The next phase of development on Thunder Bay’s revitalized waterfront received a $3.5-million push from the federal government.

Thunder Bay-Superior North MP Patty Hajdu and Don Rusnak, MP for Thunder Bay-Rainy River delivered the news on Jan.14 that FedNor is investing in the construction of the new $33-million art gallery at Prince Arthur's Landing.

The gallery is relocating from the Confederation College campus to a two-story, 38,000-square-foot edifice to be situated just south of the Spirit Garden.
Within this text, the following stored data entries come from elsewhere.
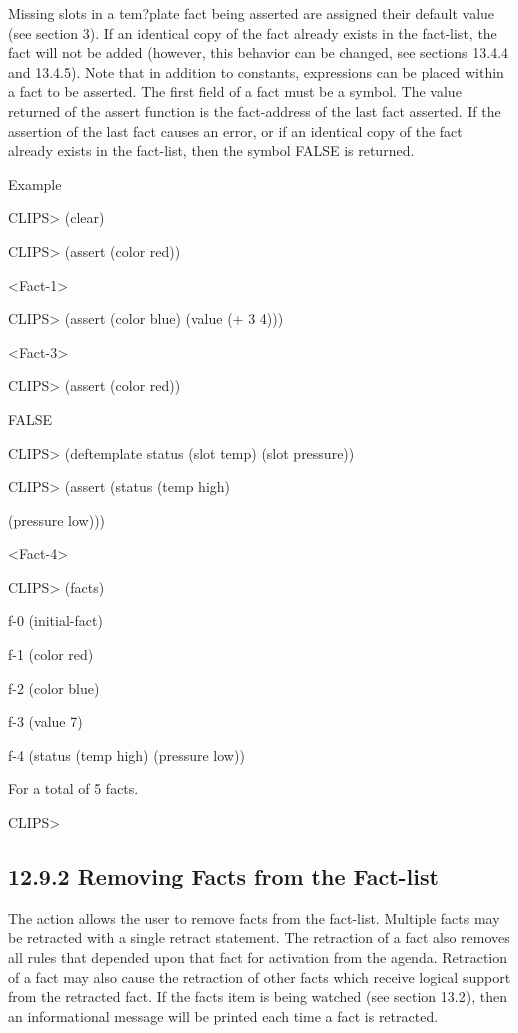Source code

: \documentclass[letterpaper,10pt,english]{sphinxmanual}
\begin{document}

\begin{sphinxVerbatim}[commandchars=\\\{\}]
 
\end{sphinxVerbatim}

Missing slots in a tem?plate fact being asserted are assigned their
default value (see section 3). If an identical copy of the fact already
exists in the fact-list, the fact will not be added (however, this
behavior can be changed, see sections 13.4.4 and 13.4.5). Note that in
addition to constants, expressions can be placed within a fact to be
asserted. The first field of a fact must be a symbol. The value returned
of the assert function is the fact-address of the last fact asserted. If
the assertion of the last fact causes an error, or if an identical copy
of the fact already exists in the fact-list, then the symbol FALSE is
returned.

Example

CLIPS\textgreater{} (clear)

CLIPS\textgreater{} (assert (color red))

\textless{}Fact-1\textgreater{}

CLIPS\textgreater{} (assert (color blue) (value (+ 3 4)))

\textless{}Fact-3\textgreater{}

CLIPS\textgreater{} (assert (color red))

FALSE

CLIPS\textgreater{} (deftemplate status (slot temp) (slot pressure))

CLIPS\textgreater{} (assert (status (temp high)

(pressure low)))

\textless{}Fact-4\textgreater{}

CLIPS\textgreater{} (facts)

f-0 (initial-fact)

f-1 (color red)

f-2 (color blue)

f-3 (value 7)

f-4 (status (temp high) (pressure low))

For a total of 5 facts.

CLIPS\textgreater{}


\subsection{12.9.2 Removing Facts from the Fact-list}
\label{\detokenize{actions:removing-facts-from-the-fact-list}}
The  action allows the user to remove facts from the
fact-list. Multiple facts may be retracted with a single retract
statement. The retraction of a fact also removes all rules that depended
upon that fact for activation from the agenda. Retraction of a fact may
also cause the retraction of other facts which receive logical support
from the retracted fact. If the facts item is being watched (see section
13.2), then an informational message will be printed each time a fact is
retracted.
\end{document}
The new building is doubling the gallery’s current programming and public space.

Construction begins in 2020.

Besides extensive exhibit space, the building will contain a gift shop, café with outdoor terrace, and second-floor event hall- available for rental – with a view of the harbor and Sleeping Giant.

Specifically, the grant will be used for site preparation, landscaping, equipment purchases, furnishings, specialized art storage, and monitoring systems for the building.

Ottawa made an earlier investment in the gallery project with $11.5 million coming through the Department of Canadian Heritage.

Art gallery director Sharon Godwin said this latest round of funding brings them to within 90 per cent of their fundraising goal.

“I am excited that the federal government recognizes the economic and tourism benefits the new Thunder Bay Art Gallery will deliver to our region as a result of the modernized facility, increased programming, new amenities and an enhanced visitor experience.”

“This strategic investment in the Thunder Bay Art Gallery will enhance tourism, position northwestern Ontario as a leader in the creative economy and improve the quality of life for families who live and work here,” said Hajdu in a statement.

“Relocating the Thunder Bay Art Gallery to the city’s waterfront will enable the organization to grow in size and scope, furthering its standing as an economic and cultural hub for the region,” said Rusnak.